FHFA’s “analysis” of the presumed risks and rewards of principal reduction appears to be aimed at justifying the hard line that DeMarco and Fannie and Freddie have drawn against granting principal forgiveness in any form other than through short sales. In fact, both Fannie and Freddie, with FHFA’s approval, have recently moved to ramp up their short sales volumes. In a short sale transaction, the homeowner sells her house for less than the amount owed on her mortgage and the lender accepts the net sales proceeds without requiring additional payment. This is a forgiveness of mortgage principal that is equal to the amount by which the mortgage loan balance exceeded the net sales proceeds. Why principal writedowns are allowed in the form of short sales, but not in any other form, simply is incomprehensible.

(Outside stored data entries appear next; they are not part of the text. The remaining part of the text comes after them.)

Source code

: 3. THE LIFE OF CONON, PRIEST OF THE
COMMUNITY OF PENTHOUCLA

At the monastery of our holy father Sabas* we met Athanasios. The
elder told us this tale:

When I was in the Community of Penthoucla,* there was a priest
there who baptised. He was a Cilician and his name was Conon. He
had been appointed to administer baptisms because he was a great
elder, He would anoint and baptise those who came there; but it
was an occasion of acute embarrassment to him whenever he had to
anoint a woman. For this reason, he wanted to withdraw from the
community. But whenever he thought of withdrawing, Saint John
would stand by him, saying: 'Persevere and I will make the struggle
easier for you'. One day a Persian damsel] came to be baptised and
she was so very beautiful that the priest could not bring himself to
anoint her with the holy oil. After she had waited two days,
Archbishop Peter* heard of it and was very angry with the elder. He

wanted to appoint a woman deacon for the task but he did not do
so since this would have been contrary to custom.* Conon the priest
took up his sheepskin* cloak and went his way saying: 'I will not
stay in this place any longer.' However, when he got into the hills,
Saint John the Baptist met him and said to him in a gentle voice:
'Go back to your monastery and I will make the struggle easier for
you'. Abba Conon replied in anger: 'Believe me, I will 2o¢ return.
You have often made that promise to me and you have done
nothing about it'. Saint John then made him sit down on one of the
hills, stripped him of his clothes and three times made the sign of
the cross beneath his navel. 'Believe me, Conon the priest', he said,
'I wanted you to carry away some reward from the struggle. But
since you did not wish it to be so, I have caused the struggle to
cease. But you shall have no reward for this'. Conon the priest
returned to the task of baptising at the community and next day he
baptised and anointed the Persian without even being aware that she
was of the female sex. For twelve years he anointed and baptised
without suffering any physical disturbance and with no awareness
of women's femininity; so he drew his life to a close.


Here’s what FHFA gets wrong: It compares the costs and benefits of principal reduction to those of principal forbearance when modifying delinquent mortgage loans. In a principal forbearance loan modification, a portion of principal is not included in the calculation of monthly mortgage payments, but it remains an obligation of the borrower which must be repaid in the future. So if a delinquent borrower will accept a loan modification offer that involves principal forbearance, then, of course, this is more attractive to the mortgage lender than a principal reduction modification. But that is only true if—and this is a big if—the percentage of borrowers who re-default on their modified loans are the same or lower for the loans having principal forborne versus those receiving a principal reduction.

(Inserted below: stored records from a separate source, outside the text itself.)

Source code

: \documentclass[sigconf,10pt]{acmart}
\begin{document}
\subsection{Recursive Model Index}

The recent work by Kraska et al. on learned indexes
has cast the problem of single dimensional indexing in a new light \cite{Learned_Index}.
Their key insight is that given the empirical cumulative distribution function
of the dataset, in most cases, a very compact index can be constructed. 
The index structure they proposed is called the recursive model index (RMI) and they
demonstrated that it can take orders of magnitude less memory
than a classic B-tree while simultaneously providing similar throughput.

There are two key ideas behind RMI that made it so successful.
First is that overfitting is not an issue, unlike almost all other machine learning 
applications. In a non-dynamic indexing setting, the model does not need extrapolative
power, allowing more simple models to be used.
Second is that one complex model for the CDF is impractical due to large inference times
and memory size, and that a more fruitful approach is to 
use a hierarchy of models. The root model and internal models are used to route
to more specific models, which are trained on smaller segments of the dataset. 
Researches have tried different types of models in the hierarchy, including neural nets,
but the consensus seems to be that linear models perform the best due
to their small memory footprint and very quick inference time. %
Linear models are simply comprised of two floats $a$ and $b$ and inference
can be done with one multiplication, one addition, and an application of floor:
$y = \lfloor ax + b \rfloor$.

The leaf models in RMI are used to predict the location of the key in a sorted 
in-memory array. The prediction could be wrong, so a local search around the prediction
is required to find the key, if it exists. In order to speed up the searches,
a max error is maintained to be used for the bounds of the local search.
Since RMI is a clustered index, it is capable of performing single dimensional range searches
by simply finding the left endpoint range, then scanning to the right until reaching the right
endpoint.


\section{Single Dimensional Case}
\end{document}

Fundamentally, however, FHFA has evaluated the wrong things. Rather than assess a principal reduction loan modification program for delinquent underwater borrowers against standard loan modification techniques, including forbearance, FHFA should analyze the potential savings from avoiding foreclosure and short sales for those who do not enter into loan modifications or default again after having received one. In many, many instances, foreclosure and short sales are much more expensive for Fannie and Freddie—and, of course, U.S. taxpayers—than would be granting principal reductions to existing homeowners. In other words, FHFA should not be evaluating principal reduction alternatives against standard loan modifications, but rather against the alternatives of foreclosure and short sales. Doing so would change the answer to the principal reduction question.
Let’s be clear: there’s no risk-free course here. But private sector experiences suggest that a carefully conceived principal reduction program could achieve significant cost savings for U.S. taxpayers by reducing losses at Fannie Mae and Freddie Mac. Such a program can be done responsibly and fairly without fueling moral hazard — the risk that borrowers who otherwise would make their mortgage payments go delinquent in an effort to get their principal balances reduced. I have previously outlined such a program in “Another Tool in the Toolkit: Short Sales to Existing Homeowners“.